De-duplicating array not working

Hi,

I am having some trouble with de-duplicating an array. I used a method that I picked up from this forum from some years ago (Xojo Array: Remove duplicate elements?), and it is not removing all duplicates.

This is the method, which takes as its parameter a previously-sorted array (I’ve checked the sorting step and this works fine):

  for i as Integer = 0 to theArray.Ubound-1
  // compare the current member with the next member
  // if they are the same, remove the current member
  if theArray(i) = theArray(i + 1) then
    theArray.Remove(i)
  end if
next

When I check the results most of the duplicates are still there. I think it may be to do with the counting of array members. The method uses an incrementing integer i, and if I remove the i-th member, does the next member get assigned i as its position in the array? If not, does that mean that the counter “skips over” the next member?

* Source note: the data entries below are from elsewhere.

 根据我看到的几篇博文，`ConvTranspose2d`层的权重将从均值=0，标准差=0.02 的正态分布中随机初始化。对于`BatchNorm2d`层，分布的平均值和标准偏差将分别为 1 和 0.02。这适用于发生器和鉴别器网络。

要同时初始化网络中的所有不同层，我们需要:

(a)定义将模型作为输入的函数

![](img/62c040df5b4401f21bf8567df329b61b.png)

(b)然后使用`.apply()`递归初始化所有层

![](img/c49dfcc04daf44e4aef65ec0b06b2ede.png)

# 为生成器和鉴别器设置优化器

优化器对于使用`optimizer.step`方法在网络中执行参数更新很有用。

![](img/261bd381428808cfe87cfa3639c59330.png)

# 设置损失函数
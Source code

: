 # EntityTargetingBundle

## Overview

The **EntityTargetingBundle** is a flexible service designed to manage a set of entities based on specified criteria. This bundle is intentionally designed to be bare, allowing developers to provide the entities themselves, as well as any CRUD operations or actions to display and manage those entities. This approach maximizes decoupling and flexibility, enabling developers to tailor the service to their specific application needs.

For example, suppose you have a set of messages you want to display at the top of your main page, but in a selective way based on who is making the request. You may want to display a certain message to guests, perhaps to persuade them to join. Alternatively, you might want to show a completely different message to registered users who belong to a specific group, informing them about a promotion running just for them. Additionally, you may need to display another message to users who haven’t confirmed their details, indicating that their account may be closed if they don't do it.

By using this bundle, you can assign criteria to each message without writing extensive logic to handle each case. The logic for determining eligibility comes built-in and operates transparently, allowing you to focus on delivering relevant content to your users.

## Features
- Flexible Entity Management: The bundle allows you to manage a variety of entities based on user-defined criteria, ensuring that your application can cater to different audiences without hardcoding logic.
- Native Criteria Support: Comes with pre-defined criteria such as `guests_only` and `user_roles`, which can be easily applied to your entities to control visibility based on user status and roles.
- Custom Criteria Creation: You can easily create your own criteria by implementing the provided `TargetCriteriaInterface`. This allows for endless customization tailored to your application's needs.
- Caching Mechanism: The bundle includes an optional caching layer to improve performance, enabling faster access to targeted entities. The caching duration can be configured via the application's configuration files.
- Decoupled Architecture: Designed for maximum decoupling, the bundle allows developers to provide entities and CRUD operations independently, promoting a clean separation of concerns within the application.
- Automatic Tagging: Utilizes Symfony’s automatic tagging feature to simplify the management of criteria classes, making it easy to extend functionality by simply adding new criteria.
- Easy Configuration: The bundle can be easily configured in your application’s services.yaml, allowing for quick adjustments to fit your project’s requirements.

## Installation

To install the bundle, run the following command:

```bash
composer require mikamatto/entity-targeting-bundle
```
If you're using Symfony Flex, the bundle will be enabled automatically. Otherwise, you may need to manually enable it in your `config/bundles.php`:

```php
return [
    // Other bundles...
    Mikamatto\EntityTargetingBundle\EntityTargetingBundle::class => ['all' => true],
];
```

Also, why doesn’t it give an error at the Ubound end of the array? If I have made the array smaller by removing members, the value of Ubound(theArray) will be wrong, won’t it?

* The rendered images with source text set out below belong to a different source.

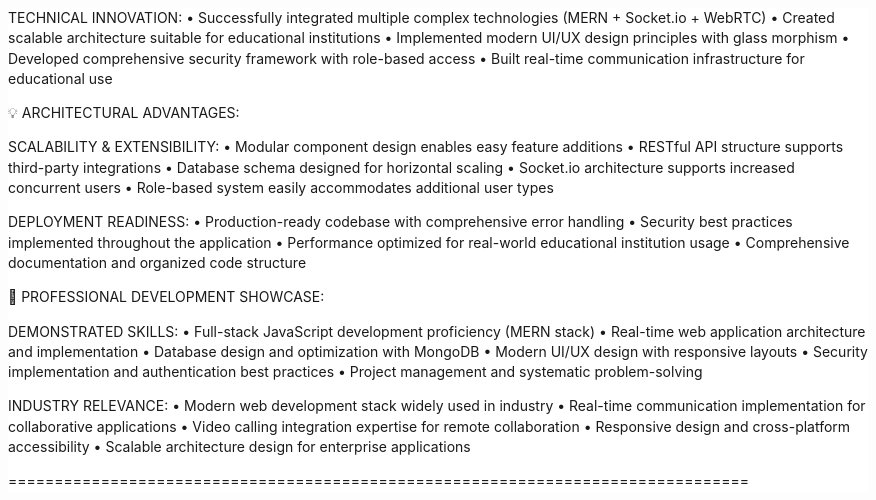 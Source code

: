 TECHNICAL INNOVATION:
   • Successfully integrated multiple complex technologies (MERN + Socket.io + WebRTC)
   • Created scalable architecture suitable for educational institutions
   • Implemented modern UI/UX design principles with glass morphism
   • Developed comprehensive security framework with role-based access
   • Built real-time communication infrastructure for educational use

💡 ARCHITECTURAL ADVANTAGES:

SCALABILITY & EXTENSIBILITY:
   • Modular component design enables easy feature additions
   • RESTful API structure supports third-party integrations
   • Database schema designed for horizontal scaling
   • Socket.io architecture supports increased concurrent users
   • Role-based system easily accommodates additional user types

DEPLOYMENT READINESS:
   • Production-ready codebase with comprehensive error handling
   • Security best practices implemented throughout the application
   • Performance optimized for real-world educational institution usage
   • Comprehensive documentation and organized code structure

🎯 PROFESSIONAL DEVELOPMENT SHOWCASE:

DEMONSTRATED SKILLS:
   • Full-stack JavaScript development proficiency (MERN stack)
   • Real-time web application architecture and implementation
   • Database design and optimization with MongoDB
   • Modern UI/UX design with responsive layouts
   • Security implementation and authentication best practices
   • Project management and systematic problem-solving

INDUSTRY RELEVANCE:
   • Modern web development stack widely used in industry
   • Real-time communication implementation for collaborative applications
   • Video calling integration expertise for remote collaboration
   • Responsive design and cross-platform accessibility
   • Scalable architecture design for enterprise applications


================================================================================ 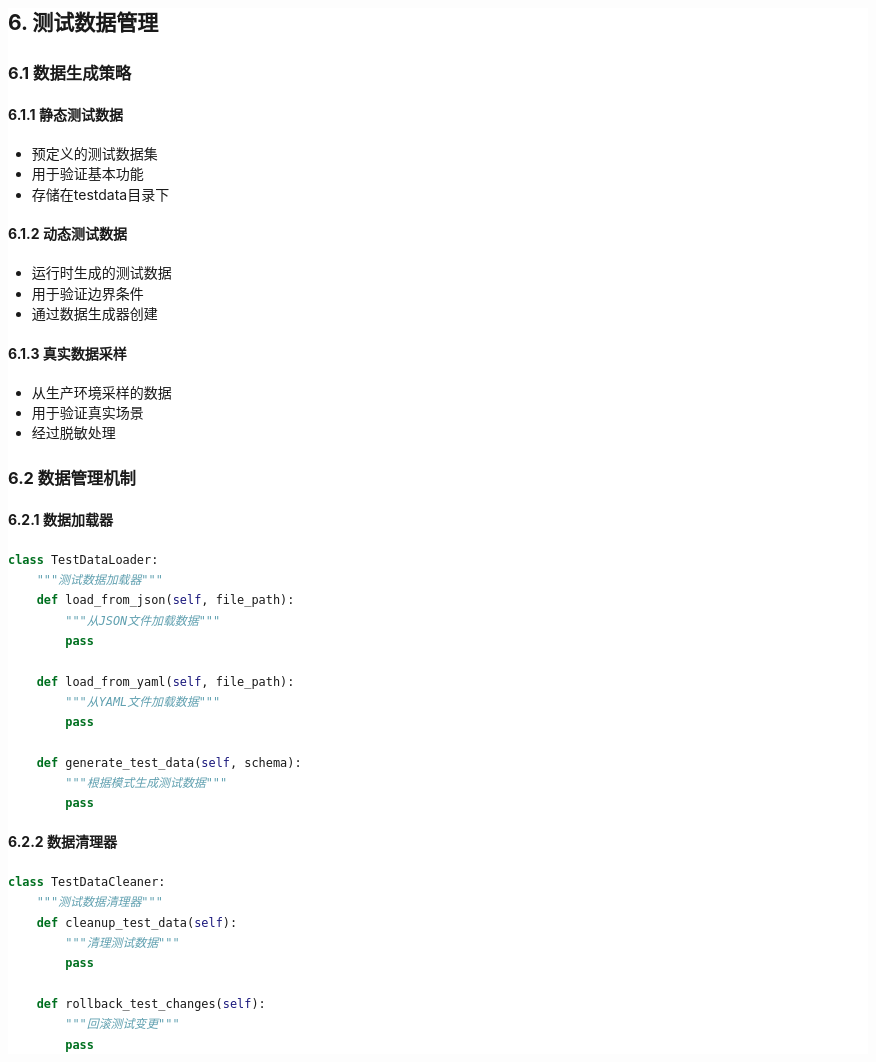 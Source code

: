 ## 6. 测试数据管理

### 6.1 数据生成策略

#### 6.1.1 静态测试数据
- 预定义的测试数据集
- 用于验证基本功能
- 存储在testdata目录下

#### 6.1.2 动态测试数据
- 运行时生成的测试数据
- 用于验证边界条件
- 通过数据生成器创建

#### 6.1.3 真实数据采样
- 从生产环境采样的数据
- 用于验证真实场景
- 经过脱敏处理

### 6.2 数据管理机制

#### 6.2.1 数据加载器
```python
class TestDataLoader:
    """测试数据加载器"""
    def load_from_json(self, file_path):
        """从JSON文件加载数据"""
        pass
        
    def load_from_yaml(self, file_path):
        """从YAML文件加载数据"""
        pass
        
    def generate_test_data(self, schema):
        """根据模式生成测试数据"""
        pass
```

#### 6.2.2 数据清理器
```python
class TestDataCleaner:
    """测试数据清理器"""
    def cleanup_test_data(self):
        """清理测试数据"""
        pass
        
    def rollback_test_changes(self):
        """回滚测试变更"""
        pass
```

All rather confusing. Can someone set me straight on this please?

Ian.

Step backwards through the array.

Dim n as integer = ubound( theArray )
For l as integer = n downto 1
  if theArray( i ) = theArray( i - 1 ) then
    theArray.remove i
  end if
next

Typed directly into the forum without testing, but it should give you an idea.

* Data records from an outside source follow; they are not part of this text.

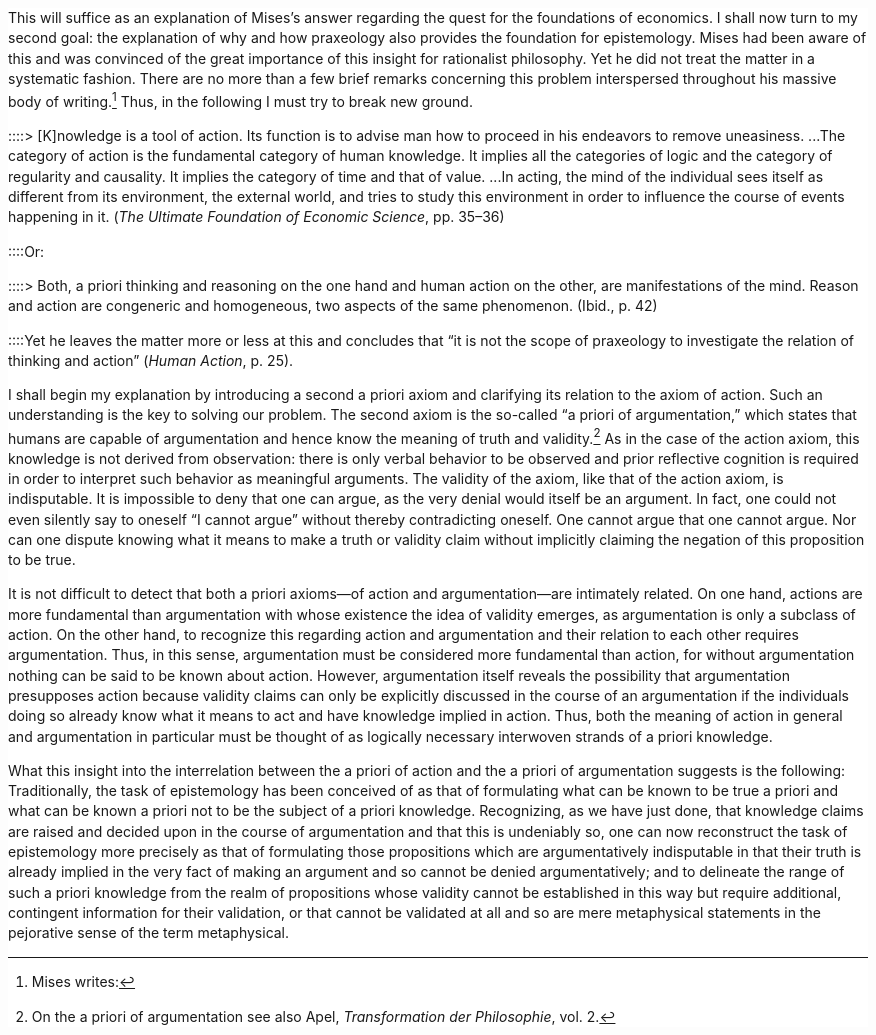 ###

This will suffice as an explanation of Mises’s answer regarding the quest for the foundations of economics. I shall now turn to my second goal: the explanation of why and how praxeology also provides the foundation for epistemology. Mises had been aware of this and was convinced of the great importance of this insight for rationalist philosophy. Yet he did not treat the matter in a systematic fashion. There are no more than a few brief remarks concerning this problem interspersed throughout his massive body of writing.[^14] Thus, in the following I must try to break new ground.

[^14]: Mises writes:

::::> [K]nowledge is a tool of action. Its function is to advise man how to proceed in his endeavors to remove uneasiness. ...The category of action is the fundamental category of human knowledge. It implies all the categories of logic and the category of regularity and causality. It implies the category of time and that of value. ...In acting, the mind of the individual sees itself as different from its environment, the external world, and tries to study this environment in order to influence the course of events happening in it. (*The Ultimate Foundation of Economic Science*, pp. 35–36)

::::Or:

::::> Both, a priori thinking and reasoning on the one hand and human action on the other, are manifestations of the mind. Reason and action are congeneric and homogeneous, two aspects of the same phenomenon. (Ibid., p. 42)

::::Yet he leaves the matter more or less at this and concludes that “it is not the scope of praxeology to investigate the relation of thinking and action” (*Human Action*, p. 25).

I shall begin my explanation by introducing a second a priori axiom and clarifying its relation to the axiom of action. Such an understanding is the key to solving our problem. The second axiom is the so-called “a priori of argumentation,” which states that humans are capable of argumentation and hence know the meaning of truth and validity.[^15] As in the case of the action axiom, this knowledge is not derived from observation: there is only verbal behavior to be observed and prior reflective cognition is required in order to interpret such behavior as meaningful arguments. The validity of the axiom, like that of the action axiom, is indisputable. It is impossible to deny that one can argue, as the very denial would itself be an argument. In fact, one could not even silently say to oneself “I cannot argue” without thereby contradicting oneself. One cannot argue that one cannot argue. Nor can one dispute knowing what it means to make a truth or validity claim without implicitly claiming the negation of this proposition to be true.

[^15]: On the a priori of argumentation see also Apel, *Transformation der Philosophie*, vol. 2.

It is not difficult to detect that both a priori axioms—of action and argumentation—are intimately related. On one hand, actions are more fundamental than argumentation with whose existence the idea of validity emerges, as argumentation is only a subclass of action. On the other hand, to recognize this regarding action and argumentation and their relation to each other requires argumentation. Thus, in this sense, argumentation must be considered more fundamental than action, for without argumentation nothing can be said to be known about action. However, argumentation itself reveals the possibility that argumentation presupposes action because validity claims can only be explicitly discussed in the course of an argumentation if the individuals doing so already know what it means to act and have knowledge implied in action. Thus, both the meaning of action in general and argumentation in particular must be thought of as logically necessary interwoven strands of a priori knowledge.

What this insight into the interrelation between the a priori of action and the a priori of argumentation suggests is the following: Traditionally, the task of epistemology has been conceived of as that of formulating what can be known to be true a priori and what can be known a priori not to be the subject of a priori knowledge. Recognizing, as we have just done, that knowledge claims are raised and decided upon in the course of argumentation and that this is undeniably so, one can now reconstruct the task of epistemology more precisely as that of formulating those propositions which are argumentatively indisputable in that their truth is already implied in the very fact of making an argument and so cannot be denied argumentatively; and to delineate the range of such a priori knowledge from the realm of propositions whose validity cannot be established in this way but require additional, contingent information for their validation, or that cannot be validated at all and so are mere metaphysical statements in the pejorative sense of the term metaphysical.


[^16]: On this fundamental difference between economic (scarce) means and knowledge see also Mises, *Human Action*, pp. 128, 661.
[^17]: Kant, *Kritik der reinen Vernunft*, p. 25\. Whether or not such an interpretation of Kant’s epistemology is indeed correct is a very different matter. Clarifying this problem is of no concern here, however. For an activist or constructivist interpretation of Kantian philosophy see Kambartel, *Erfahrung und Struktur*, chap. 3; also Hans-Hermann Hoppe, *Handeln und Erkennen* (Bern: Lang, 1976).
[^18]: In addition to the works mentioned in note 7 see Brand Blanshard, *The Nature of Thought* (London: Allen and Unwin, 1921); Morris Cohen, *Reason and Nature* (New York: Harcourt, Brace, 1931); idem, *Preface to Logic* (New York: Holt, 1944); A. Pap, *Semantics and Necessary Truth* (New Haven, Conn.: Yale University Press, 1958); Saul Kripke, “Naming and Necessity,” in Donald Davidson and Gilbert Harman, eds., *Semantics of Natural Language* (New York: Reidel, 1972); Hugo Dingler, *Die Ergreifung des Wirklichen* (Frankfurt/M.: Suhrkamp, 1969); idem *Aufbau der exakten Fundamentalwissenschaft* (Munich: Eidos, 1964); Wilhelm Kamlah and Paul Lorenzen, *Logische Propädeutik *(Mannheim: Bibliographisches Institut, 1968); Paul Lorenzen, *Methodisches Denken* (Frankfurt/M.: Suhrkamp, 1968); idem, *Normative Logic and Ethics* (Mannheim: Bibliographisches Institut, 1969); Apel, *Transformation der Philosophie*.
[^19]: On rationalist interpretations of logic see Blanshard, *Reason and Analysis*, chaps. VI, X; Paul Lorenzen, *Einführung in die operative Logik und Mathematik* (Frankfurt/M.: Akademische Verlagsgesellschaft, 1970); Kuno Lorenz, *Elemente der Sprachkritik* (Frankfurt/M: Suhrkamp, 1970); idem, “Die dialogische Rechtfertigung der effektiven Logik,” in Friedrich Kambartel and Jürgen Mittelstrass, eds., *Zum normativen Fundament der Wissenschaft* (Frankfurt/M.: Athenaum, 1973).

Because you’re calculating the loop end on each loop. Storing it into a variable and working backwards should prevent this and should improve the performance because it’s not having to count the number of items in each loop.

Think of it as a stack, you pull one out and the one above falls down into that position.

Edit: This also only works if the array is sorted so that the duplicates are next to each other. If they’re not, you can either sort the array or use a dictionary (with dictionary.hasKey) to see if you’ve already seen that item or one of the same value.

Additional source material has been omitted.